TRY IT — Exact retyping of the data: please keep every word and drop each picture.
Segment Start: DATA FOR THE TASK
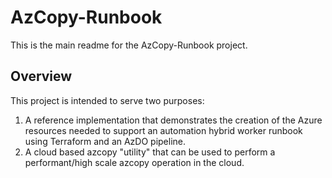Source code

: # AzCopy-Runbook

This is the main readme for the AzCopy-Runbook project.

## Overview

This project is intended to serve two purposes:

1. A reference implementation that demonstrates the creation of the
Azure resources needed to support an automation hybrid worker runbook
using Terraform and an AzDO pipeline.
2. A cloud based azcopy "utility" that can be used to perform a
performant/high scale azcopy operation in the cloud.
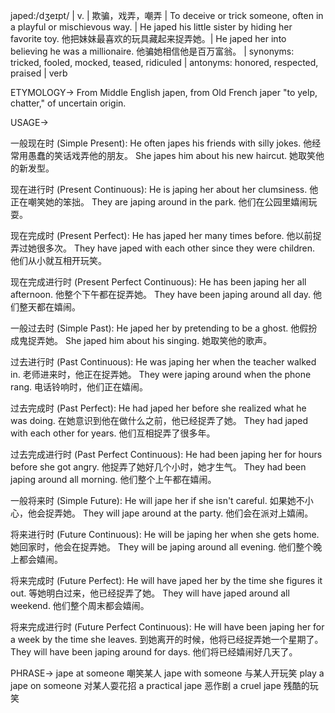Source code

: japed:/dʒeɪpt/ | v. | 欺骗，戏弄，嘲弄 | To deceive or trick someone, often in a playful or mischievous way.  | He japed his little sister by hiding her favorite toy. 他把妹妹最喜欢的玩具藏起来捉弄她。|  He japed her into believing he was a millionaire. 他骗她相信他是百万富翁。 | synonyms: tricked, fooled, mocked, teased, ridiculed | antonyms:  honored, respected, praised | verb

ETYMOLOGY->
From Middle English japen, from Old French japer "to yelp, chatter," of uncertain origin.

USAGE->

一般现在时 (Simple Present):
He often japes his friends with silly jokes.  他经常用愚蠢的笑话戏弄他的朋友。
She japes him about his new haircut. 她取笑他的新发型。

现在进行时 (Present Continuous):
He is japing her about her clumsiness. 他正在嘲笑她的笨拙。
They are japing around in the park. 他们在公园里嬉闹玩耍。

现在完成时 (Present Perfect):
He has japed her many times before. 他以前捉弄过她很多次。
They have japed with each other since they were children. 他们从小就互相开玩笑。

现在完成进行时 (Present Perfect Continuous):
He has been japing her all afternoon. 他整个下午都在捉弄她。
They have been japing around all day. 他们整天都在嬉闹。


一般过去时 (Simple Past):
He japed her by pretending to be a ghost. 他假扮成鬼捉弄她。
She japed him about his singing. 她取笑他的歌声。

过去进行时 (Past Continuous):
He was japing her when the teacher walked in. 老师进来时，他正在捉弄她。
They were japing around when the phone rang. 电话铃响时，他们正在嬉闹。

过去完成时 (Past Perfect):
He had japed her before she realized what he was doing. 在她意识到他在做什么之前，他已经捉弄了她。
They had japed with each other for years. 他们互相捉弄了很多年。

过去完成进行时 (Past Perfect Continuous):
He had been japing her for hours before she got angry. 他捉弄了她好几个小时，她才生气。
They had been japing around all morning. 他们整个上午都在嬉闹。

一般将来时 (Simple Future):
He will jape her if she isn't careful. 如果她不小心，他会捉弄她。
They will jape around at the party. 他们会在派对上嬉闹。


将来进行时 (Future Continuous):
He will be japing her when she gets home. 她回家时，他会在捉弄她。
They will be japing around all evening. 他们整个晚上都会嬉闹。


将来完成时 (Future Perfect):
He will have japed her by the time she figures it out. 等她明白过来，他已经捉弄了她。
They will have japed around all weekend. 他们整个周末都会嬉闹。

将来完成进行时 (Future Perfect Continuous):
He will have been japing her for a week by the time she leaves. 到她离开的时候，他将已经捉弄她一个星期了。
They will have been japing around for days. 他们将已经嬉闹好几天了。



PHRASE->
jape at someone  嘲笑某人
jape with someone  与某人开玩笑
play a jape on someone  对某人耍花招
a practical jape  恶作剧
a cruel jape  残酷的玩笑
Segment End: DATA FOR THE TASK
RESPONSE TO THIS TASK —
Source code

: # AzCopy-Runbook

This is the main readme for the AzCopy-Runbook project.

## Overview

This project is intended to serve two purposes:

1. A reference implementation that demonstrates the creation of the
Azure resources needed to support an automation hybrid worker runbook
using Terraform and an AzDO pipeline.
2. A cloud based azcopy "utility" that can be used to perform a
performant/high scale azcopy operation in the cloud.
Source code

: japed:/dʒeɪpt/ | v. | 欺骗，戏弄，嘲弄 | To deceive or trick someone, often in a playful or mischievous way.  | He japed his little sister by hiding her favorite toy. 他把妹妹最喜欢的玩具藏起来捉弄她。|  He japed her into believing he was a millionaire. 他骗她相信他是百万富翁。 | synonyms: tricked, fooled, mocked, teased, ridiculed | antonyms:  honored, respected, praised | verb

ETYMOLOGY->
From Middle English japen, from Old French japer "to yelp, chatter," of uncertain origin.

USAGE->

一般现在时 (Simple Present):
He often japes his friends with silly jokes.  他经常用愚蠢的笑话戏弄他的朋友。
She japes him about his new haircut. 她取笑他的新发型。

现在进行时 (Present Continuous):
He is japing her about her clumsiness. 他正在嘲笑她的笨拙。
They are japing around in the park. 他们在公园里嬉闹玩耍。

现在完成时 (Present Perfect):
He has japed her many times before. 他以前捉弄过她很多次。
They have japed with each other since they were children. 他们从小就互相开玩笑。

现在完成进行时 (Present Perfect Continuous):
He has been japing her all afternoon. 他整个下午都在捉弄她。
They have been japing around all day. 他们整天都在嬉闹。


一般过去时 (Simple Past):
He japed her by pretending to be a ghost. 他假扮成鬼捉弄她。
She japed him about his singing. 她取笑他的歌声。

过去进行时 (Past Continuous):
He was japing her when the teacher walked in. 老师进来时，他正在捉弄她。
They were japing around when the phone rang. 电话铃响时，他们正在嬉闹。

过去完成时 (Past Perfect):
He had japed her before she realized what he was doing. 在她意识到他在做什么之前，他已经捉弄了她。
They had japed with each other for years. 他们互相捉弄了很多年。

过去完成进行时 (Past Perfect Continuous):
He had been japing her for hours before she got angry. 他捉弄了她好几个小时，她才生气。
They had been japing around all morning. 他们整个上午都在嬉闹。

一般将来时 (Simple Future):
He will jape her if she isn't careful. 如果她不小心，他会捉弄她。
They will jape around at the party. 他们会在派对上嬉闹。


将来进行时 (Future Continuous):
He will be japing her when she gets home. 她回家时，他会在捉弄她。
They will be japing around all evening. 他们整个晚上都会嬉闹。


将来完成时 (Future Perfect):
He will have japed her by the time she figures it out. 等她明白过来，他已经捉弄了她。
They will have japed around all weekend. 他们整个周末都会嬉闹。

将来完成进行时 (Future Perfect Continuous):
He will have been japing her for a week by the time she leaves. 到她离开的时候，他将已经捉弄她一个星期了。
They will have been japing around for days. 他们将已经嬉闹好几天了。



PHRASE->
jape at someone  嘲笑某人
jape with someone  与某人开玩笑
play a jape on someone  对某人耍花招
a practical jape  恶作剧
a cruel jape  残酷的玩笑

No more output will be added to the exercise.